La sindrome di Dagon

Racconto per il concorso "300 Parole Per Un Incubo", 2005 - edizione 4

- La notte mentre dormo, sento il brulicare di quelle creature nelle profondità del mare. Nel sogno si accorgono di me e iniziano a darmi la caccia mostrando i loro denti appuntiti- finì di allacciarsi la tuta e controllò la pressione all’interno delle bombole d’ossigeno.
Elisa si accese una sigaretta, avrebbe voluto gettarsi lei in mare da quanto la sua pazienza era giunta al limite.
- Buttati pure se vuoi. Non troverai che la morte là sotto-
- Dagon esiste-
- Dagon non esiste! Sono solo racconti-
- Se non c’è niente tanto meglio ma io ti assicuro che là sotto c’è il loro Impero e se nessuno li fermerà un giorno emergeranno e si nutriranno della razza umana-

- Sei malato! Cosa crederesti di fare tu, da solo?-
- Devo annientare la Regina... e ora è meglio che vada, voglio che la luna sia ancora alta nel cielo perché mi faccia luce negli abissi- sollevò dal fondo della barca una pietra legata ad una lunga corda e la lanciò in acqua.
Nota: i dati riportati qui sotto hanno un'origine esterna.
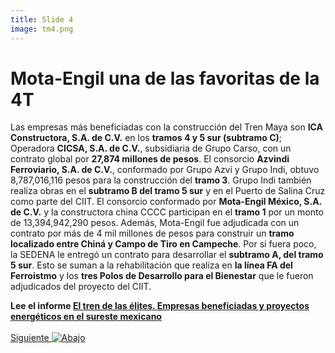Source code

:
 ```yaml
---
title: Slide 4
image: tm4.png
---
```


# Mota-Engil una de las favoritas de la 4T

Las empresas más beneficiadas con la construcción del Tren Maya son **ICA Constructora, S.A. de C.V.** en los **tramos 4 y 5 sur (subtramo C)**; Operadora **CICSA, S.A. de C.V.**, subsidiaria de Grupo Carso, con un contrato global por **27,874 millones de pesos**. El consorcio **Azvindi Ferroviario, S.A. de C.V.**, conformado por Grupo Azvi y Grupo Indi, obtuvo 8,787,016,116 pesos para la construcción del **tramo 3**. Grupo Indi también realiza obras en el **subtramo B del tramo 5 sur** y en el Puerto de Salina  Cruz como parte del CIIT.
El consorcio conformado por **Mota-Engil México, S.A. de C.V.** y la constructora china CCCC participan en el **tramo 1** por un monto de 13,394,942,290 pesos. Además, Mota-Engil fue adjudicada con un contrato por más de 4 mil millones de pesos para construir un **tramo localizado entre Chiná y Campo de Tiro en Campeche**. Por si fuera poco, la SEDENA le entregó un contrato para desarrollar el **subtramo A, del tramo 5 sur**. Esto se suman a la rehabilitación que realiza en **la línea FA del Ferroistmo** y los **tres Polos de Desarrollo para el Bienestar** que le fueron adjudicados del proyecto del CIIT.

**Lee el informe [El tren de las élites. Empresas beneficiadas y proyectos energéticos en el sureste mexicano](/informeTM/)**
<br>
<br>
<a class="moveSectionDown" href="#">Siguiente <img class="down-arrow" src="{{ site.baseurl }}/assets/img/arrow-down-solid.svg" alt="Abajo"></a>
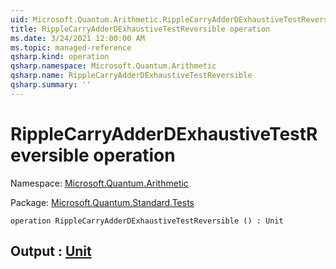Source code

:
 ```yaml
---
uid: Microsoft.Quantum.Arithmetic.RippleCarryAdderDExhaustiveTestReversible
title: RippleCarryAdderDExhaustiveTestReversible operation
ms.date: 3/24/2021 12:00:00 AM
ms.topic: managed-reference
qsharp.kind: operation
qsharp.namespace: Microsoft.Quantum.Arithmetic
qsharp.name: RippleCarryAdderDExhaustiveTestReversible
qsharp.summary: ''
---
```


# RippleCarryAdderDExhaustiveTestReversible operation

Namespace: [Microsoft.Quantum.Arithmetic](xref:Microsoft.Quantum.Arithmetic)

Package: [Microsoft.Quantum.Standard.Tests](https://nuget.org/packages/Microsoft.Quantum.Standard.Tests)




```qsharp
operation RippleCarryAdderDExhaustiveTestReversible () : Unit
```


## Output : [Unit](xref:microsoft.quantum.lang-ref.unit)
Si legò l’estremità libera intorno alla caviglia sinistra, indossò la maschera e afferrò il coltello.
- Loro non sospettano minimamente che un umano stia per fargli visita-
Le baciò la fronte.
- Vattene da qui appena puoi-
- Sta tranquillo, non ho alcuna intenzione di aspettare il tuo cadavere-
La corda giunse alla fine della corsa e lui venne trascinato in acqua.
- Non avrei mai dovuto regalarti Lovecraft- disse lei mentre una lacrima le scivolava sul viso.
Un mezzo volto verdastro e squamoso scintillante di riflessi lunari emerse dal mare in attesa.
- Uccidetelo subito ma non fatelo soffrire...-
Quell’umano mi piaceva ma non potevo permettere che scorrazzasse nel nostro Regno la notte in cui la Regina darà alla luce il figlio di Dagon.